The number of Grateful Dead T-shirts in the crowd owed something to the presence of Mayer, who is now a journeyman associate of a revived version of the band, Dead and Company, and was onstage with the latter during its recent run of shows at the Sphere in Las Vegas. But his six-song set on acoustic guitar was focused on his hugely successful work as a solo artist, as fans called out for favorites from his catalog.

Mayer began with the romantic “Who Says” and “Something Like Olivia” and teased the crowd over song choices, suggesting that while the hardcore fanatics might have been right up front yelling for deep cuts, the listeners in back might prefer some hits. He was back onstage at the end of the Stills-Young set, joining as one more electric guitar gunslinger on “Rockin’ in the Free World.”

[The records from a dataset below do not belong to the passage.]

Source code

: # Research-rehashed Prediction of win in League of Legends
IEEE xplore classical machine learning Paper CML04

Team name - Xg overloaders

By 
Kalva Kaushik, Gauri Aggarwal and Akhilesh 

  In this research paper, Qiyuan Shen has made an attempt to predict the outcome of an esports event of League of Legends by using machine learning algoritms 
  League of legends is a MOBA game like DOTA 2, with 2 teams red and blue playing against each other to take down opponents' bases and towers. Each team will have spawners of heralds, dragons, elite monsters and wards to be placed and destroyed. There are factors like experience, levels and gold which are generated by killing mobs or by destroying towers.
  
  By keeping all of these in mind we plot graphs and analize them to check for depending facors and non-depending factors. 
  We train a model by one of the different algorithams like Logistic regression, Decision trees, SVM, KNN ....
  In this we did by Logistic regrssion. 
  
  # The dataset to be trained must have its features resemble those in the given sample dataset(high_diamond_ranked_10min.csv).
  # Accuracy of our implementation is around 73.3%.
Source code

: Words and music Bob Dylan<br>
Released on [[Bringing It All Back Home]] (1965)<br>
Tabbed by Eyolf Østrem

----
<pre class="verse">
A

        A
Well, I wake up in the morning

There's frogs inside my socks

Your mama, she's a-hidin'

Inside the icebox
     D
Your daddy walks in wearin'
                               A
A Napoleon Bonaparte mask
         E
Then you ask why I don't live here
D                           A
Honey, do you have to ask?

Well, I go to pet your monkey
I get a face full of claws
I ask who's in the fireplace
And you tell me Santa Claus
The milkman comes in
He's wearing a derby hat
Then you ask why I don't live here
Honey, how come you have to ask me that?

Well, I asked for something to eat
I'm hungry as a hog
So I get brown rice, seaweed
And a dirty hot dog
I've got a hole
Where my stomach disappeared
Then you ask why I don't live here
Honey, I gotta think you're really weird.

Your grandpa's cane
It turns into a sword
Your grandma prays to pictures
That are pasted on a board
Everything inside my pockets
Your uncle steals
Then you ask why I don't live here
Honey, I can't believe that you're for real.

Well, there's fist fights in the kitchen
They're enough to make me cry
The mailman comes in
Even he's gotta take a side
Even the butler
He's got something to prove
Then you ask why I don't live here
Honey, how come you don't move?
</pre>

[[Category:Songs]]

That song closed the night, after a final plea from Young about the cause of the day (“Don’t forget those kids”). The musicians cranked up the amplifiers, and Stills sang a verse of Young’s bristling standard, which landed Saturday like an angrier follow-up to the Buffalo Springfield’s “For What It’s Worth.”

Mayer took his own crazed solo, followed by Stills, and then Young closed with a final flurry of notes, flailing and cataclysmic, as always. At the end, Young looked pleased, another trunk of memories secure.